Bien des ouvrages ont été rédigés sur le sujet et bien des réponses originales ont été apportées, autre que des comportements iconoclastes ou wokistes, sur le modèle nord-américain.
Quel est l’objectif annoncé de ce déplacement de la statue ? Préserver un monument historique, rare vestige conservé de notre passé, et « décoloniser les esprits » selon les propos de la maire de Saint-Denis. Pour remplacer la statue de Mahé, l’édile a annoncé l’installation d’une nouvelle oeuvre d’art, propriété du département et exposée au musée Léon Dierx en 2019, dans le cadre de l’exposition « le jour de l’abolition ».
Cette imposante installation proposait sur 200 m² une déambulation suivant l’ordre alphabétique à travers les noms des affranchis de 1848. Faut-il rappeler que l’installation de Mathilde Fossy avait été conçue en écho au célèbre tableau d’Alphonse Garreau, prêté pour l’occasion par le musée du Quai Branly, représentant l’abolition de 1848 annoncée par Sarda Garriga ? Tout l’intérêt du questionnement historique et philosophique proposé par l’artiste venait de sa mise en confrontation avec l’annonce politique de Sarda Garriga, personnage également sujet à de nombreuses critiques mémorielles. La décolonisation des esprits se résumerait-elle à ne proposer, comme cela fut le cas lors de la colonisation, qu’une version amputée de ce que fut la complexité de la réalité historique ? L’oeuvre de Mathilde Fossy trouvait toute sa force et sa pertinence dans le nouveau point de vue qu’elle présentait à partir d’une oeuvre devenue incontournable et qui, jusque-là, incarnait uniquement la mémoire octroyée par la République.
Quel sens voulons-nous donner finalement à la commémoration de l’abolition de la traite négrière et de l’esclavage chaque 20 décembre et avec quels objectifs pour notre société ? Quand La Réunion parviendra-t-elle à s’affranchir du carcan des mémoires pour répondre aux défis majeurs qu’il lui faut relever pour construire un avenir serein ?
Nous pourrions alors peut-être nous souvenir de ce que furent l’intelligence politique et la force de la résilience de Nelson Mandela dans la proche Afrique du Sud. Il a su faire de la coupe du monde de rugby, organisée par son pays en 1995, un outil pour construire la réconciliation entre Noirs et Blancs après la terrible période de l’Apartheid. Il a pour cela imposé, contre l’avis de son propre parti, le maintien du symbole des Springboks et des couleurs traditionnelles sur le maillot national pour un sport qui était pourtant l’incarnation de la domination blanche.
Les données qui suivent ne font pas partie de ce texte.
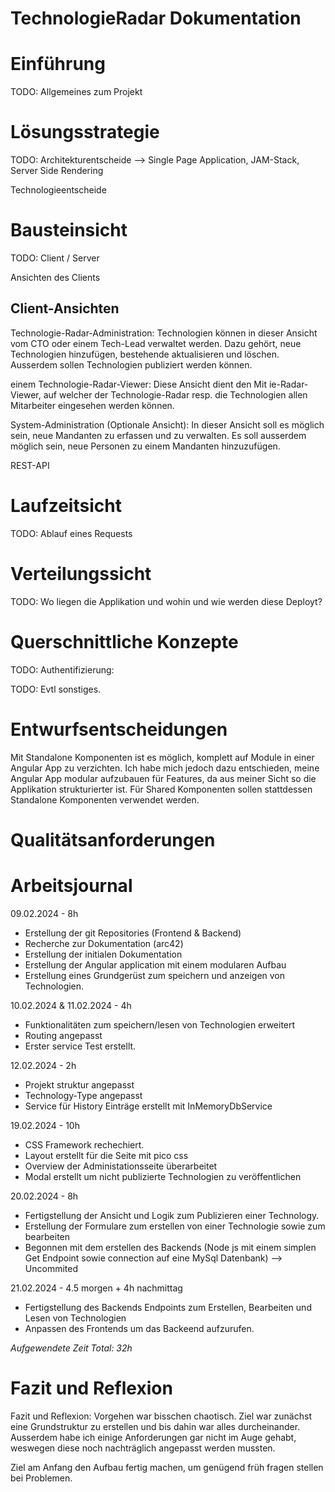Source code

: # TechnologieRadar Dokumentation

# Einführung
TODO: Allgemeines zum Projekt

# Lösungsstrategie
TODO: Architekturentscheide --> Single Page Application, JAM-Stack, Server Side Rendering

Technologieentscheide

# Bausteinsicht
TODO: Client / Server

Ansichten des Clients

## Client-Ansichten
Technologie-Radar-Administration:
Technologien können in dieser Ansicht vom CTO oder einem Tech-Lead verwaltet werden. Dazu gehört, neue Technologien hinzufügen, bestehende aktualisieren und löschen. Ausserdem sollen Technologien publiziert werden können.

einem Technologie-Radar-Viewer:
Diese Ansicht dient den Mit
ie-Radar-Viewer, auf welcher der Technologie-Radar resp. die Technologien allen Mitarbeiter eingesehen werden können.

System-Administration (Optionale Ansicht):
In dieser Ansicht soll es möglich sein, neue Mandanten zu erfassen und zu verwalten. Es soll ausserdem möglich sein, neue Personen zu einem Mandanten hinzuzufügen.


REST-API

# Laufzeitsicht
TODO: Ablauf eines Requests

# Verteilungssicht
TODO: Wo liegen die Applikation und wohin und wie werden diese Deployt?

# Querschnittliche Konzepte
TODO: Authentifizierung:

TODO: Evtl sonstiges.

# Entwurfsentscheidungen
Mit Standalone Komponenten ist es möglich, komplett auf Module in einer Angular App zu verzichten. 
Ich habe mich jedoch dazu entschieden, meine Angular App modular aufzubauen für Features, da aus meiner Sicht so die Applikation strukturierter ist. Für Shared Komponenten sollen stattdessen Standalone Komponenten verwendet werden. 

# Qualitätsanforderungen

# Arbeitsjournal
09.02.2024 - 8h
 - Erstellung der git Repositories (Frontend & Backend)
 - Recherche zur Dokumentation (arc42)
 - Erstellung der initialen Dokumentation
 - Erstellung der Angular application mit einem modularen Aufbau
 - Erstellung eines Grundgerüst zum speichern und anzeigen von Technologien.


10.02.2024 & 11.02.2024 - 4h
 - Funktionalitäten zum speichern/lesen von Technologien erweitert
 - Routing angepasst
 - Erster service Test erstellt.


12.02.2024 - 2h
 - Projekt struktur angepasst
 - Technology-Type angepasst
 - Service für History Einträge erstellt mit InMemoryDbService

19.02.2024 - 10h
 - CSS Framework rechechiert.
 - Layout erstellt für die Seite mit pico css
 - Overview der Administationsseite überarbeitet
 - Modal erstellt um nicht publizierte Technologien zu veröffentlichen

20.02.2024 - 8h
 - Fertigstellung der Ansicht und Logik zum Publizieren einer Technology.
 - Erstellung der Formulare zum erstellen von einer Technologie sowie zum bearbeiten
 - Begonnen mit dem erstellen des Backends (Node js mit einem simplen Get Endpoint sowie connection auf eine MySql Datenbank)  --> Uncommited

21.02.2024 - 4.5 morgen + 4h nachmittag
 - Fertigstellung des Backends Endpoints zum Erstellen, Bearbeiten und Lesen von Technologien
 - Anpassen des Frontends um das Backeend aufzurufen.

*Aufgewendete Zeit Total: 32h* 


# Fazit und Reflexion
Fazit und Reflexion: Vorgehen war bisschen chaotisch. Ziel war zunächst eine Grundstruktur zu erstellen und bis dahin war alles durcheinander.
Ausserdem habe ich einige Anforderungen gar nicht im Auge gehabt, weswegen diese noch nachträglich angepasst werden mussten.

Ziel am Anfang den Aufbau fertig machen, um genügend früh fragen stellen bei Problemen.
Souhaitons que les femmes et les hommes politiques de La Réunion s’inspirent, dans les choix qu’ils auront à prendre, de cette volonté de construire l’émancipation d’un peuple par la paix, l’éducation, la culture et le sport, plutôt qu’ils n’alimentent les confrontations mémorielles au risque alors de fracturer la cohésion sociale et de mettre à mal le « vivre ensemble réunionnais » qu’ils mettent si souvent en avant.
Le 10 mai 2023
Gilles GAUVIN
Docteur en histoire à l’IEP de Paris.
Membre du conseil scientifique du musée de Villèle.
Membre du conseil d’orientation de la Fondation pour la Mémoire de l’Esclavage.